Listening to SE Radio 655: Charles Humble on Professional Skills for Software Engineers, it discussed many useful or necessary skills for new programmers. But what caught my attention later in the podcasts was that it talked about writing blogs and contributing to open-source projects. More specifically, it showcases the person’s technical prowess (when contributing to an existing code base), and most importantly for me, how you adapt to other people’s coding style (when contributing to other people’s code).
Technical Prowess
May it be fixing bugs or adding a feature, contributing to an existing code base show cases that you can learn the complex codebase of other people and apply the needed changes.
For fixing bugs for instance, it shows
- that you are able to debug properly and find the problem
- apply the solution
- write the required test (most projects often require this)
Why a codebase of your own is not as impressive (for me at least)? The concept under a project code be some very complicated domain that you know such a software to initiate nuclear fusioin (is there a code base for this?), but it does not really show case how you work with a team. It show cases initiative, which is great, but I have hired people who are very good at creating projects from scratch and work on their own code, but for the love of god, have never developed the muscle to read and analyze other peoples code. It is sad and I have to let them go.

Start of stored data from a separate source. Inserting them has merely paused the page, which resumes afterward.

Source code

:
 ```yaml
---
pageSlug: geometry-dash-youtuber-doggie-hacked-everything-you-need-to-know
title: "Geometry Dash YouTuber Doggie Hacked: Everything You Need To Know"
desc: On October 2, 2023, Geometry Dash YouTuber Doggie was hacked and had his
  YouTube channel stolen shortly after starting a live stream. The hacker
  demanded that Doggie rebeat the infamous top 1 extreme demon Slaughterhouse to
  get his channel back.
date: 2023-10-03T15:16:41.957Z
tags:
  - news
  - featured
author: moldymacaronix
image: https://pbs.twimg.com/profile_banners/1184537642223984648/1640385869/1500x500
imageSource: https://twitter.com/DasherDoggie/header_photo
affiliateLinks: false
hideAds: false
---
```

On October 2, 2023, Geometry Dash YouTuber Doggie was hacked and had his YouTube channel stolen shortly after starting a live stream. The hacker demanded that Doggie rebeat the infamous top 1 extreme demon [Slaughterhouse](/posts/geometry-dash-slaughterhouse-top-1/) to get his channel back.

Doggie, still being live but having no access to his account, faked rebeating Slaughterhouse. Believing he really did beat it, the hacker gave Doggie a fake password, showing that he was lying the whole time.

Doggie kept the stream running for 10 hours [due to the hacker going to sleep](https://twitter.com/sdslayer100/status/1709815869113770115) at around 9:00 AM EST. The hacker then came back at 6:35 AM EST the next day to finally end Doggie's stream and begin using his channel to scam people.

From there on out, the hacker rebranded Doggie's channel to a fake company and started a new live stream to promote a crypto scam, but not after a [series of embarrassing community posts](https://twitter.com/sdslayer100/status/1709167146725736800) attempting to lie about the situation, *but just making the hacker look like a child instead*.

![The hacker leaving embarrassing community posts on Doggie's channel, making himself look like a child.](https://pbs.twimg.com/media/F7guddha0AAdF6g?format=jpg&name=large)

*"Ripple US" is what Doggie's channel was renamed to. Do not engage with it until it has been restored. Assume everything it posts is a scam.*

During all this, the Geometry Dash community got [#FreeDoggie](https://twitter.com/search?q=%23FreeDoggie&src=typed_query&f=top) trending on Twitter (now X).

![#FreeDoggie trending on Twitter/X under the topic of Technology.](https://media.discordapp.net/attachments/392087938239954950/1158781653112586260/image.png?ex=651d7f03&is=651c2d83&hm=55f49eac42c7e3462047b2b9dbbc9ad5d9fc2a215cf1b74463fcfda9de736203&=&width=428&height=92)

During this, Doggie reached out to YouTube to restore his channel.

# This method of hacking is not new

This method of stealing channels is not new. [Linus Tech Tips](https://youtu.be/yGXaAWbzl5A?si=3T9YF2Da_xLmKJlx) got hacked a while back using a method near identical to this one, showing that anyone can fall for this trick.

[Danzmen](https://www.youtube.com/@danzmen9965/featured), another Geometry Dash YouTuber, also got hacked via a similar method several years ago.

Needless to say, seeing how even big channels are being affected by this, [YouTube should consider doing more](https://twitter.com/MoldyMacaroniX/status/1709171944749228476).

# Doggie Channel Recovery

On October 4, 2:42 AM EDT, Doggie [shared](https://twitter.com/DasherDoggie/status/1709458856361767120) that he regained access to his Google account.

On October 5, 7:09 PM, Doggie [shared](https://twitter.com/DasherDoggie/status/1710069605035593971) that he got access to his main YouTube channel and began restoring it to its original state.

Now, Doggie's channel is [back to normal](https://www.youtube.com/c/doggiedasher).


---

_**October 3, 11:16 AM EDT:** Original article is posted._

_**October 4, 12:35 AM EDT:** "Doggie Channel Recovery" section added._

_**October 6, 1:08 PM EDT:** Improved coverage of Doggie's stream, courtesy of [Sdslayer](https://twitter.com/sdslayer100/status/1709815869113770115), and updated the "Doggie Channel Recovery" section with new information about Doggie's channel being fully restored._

Lesson, contribute on other peoples code. You are bound to work with other peoples project as a dependency. These projects often have bugs or limitation you want to expand upon with a new feature.
Coding Style
Above section, Technical Prowess, already kinda covered this. If you are able to analze a code base to apply your own fix/feature, you were probably able to figure out the coding style of that project and able to work with it. Being able to learn and apply people’s coding style is very important in opensource project, and in an enterprise organization (where you are finally paid).
Being able to contribute means not just having a fix/feature, but writing such fix/feature in a way that conforms with the convention with that specific project. These convention could be (but not limited to):
- Location of tests
- Location of src
- Are tests required?
- Are documentation required?
- File name style?
- Do they prefer Object Oriented?
- Do they prefer functions?
- Do they love globals?
- Naming convention of globals?
- Do they love stateful programming (OpenGL)?
- And so on and on…
You probably have your favorite style for depending on the coding language for your own projects, but contributing to opensource, you will learn to be able to change your style depending on the project.
Conclusion
Contributing to opensource projects makes you more attractive to hiring managers. From a simple demo of technical prowess, to showing that you can work with different coding style and not hold your preferred style in some philosophical superior level and force it on people creating frictions (trust me, I have seen people make 1000 file commit, calling a change from snake case to camel case, a refactor, thank god it is not my project). Hope you find this interesting and I’ll now drown my head with Tequila in my Friday night.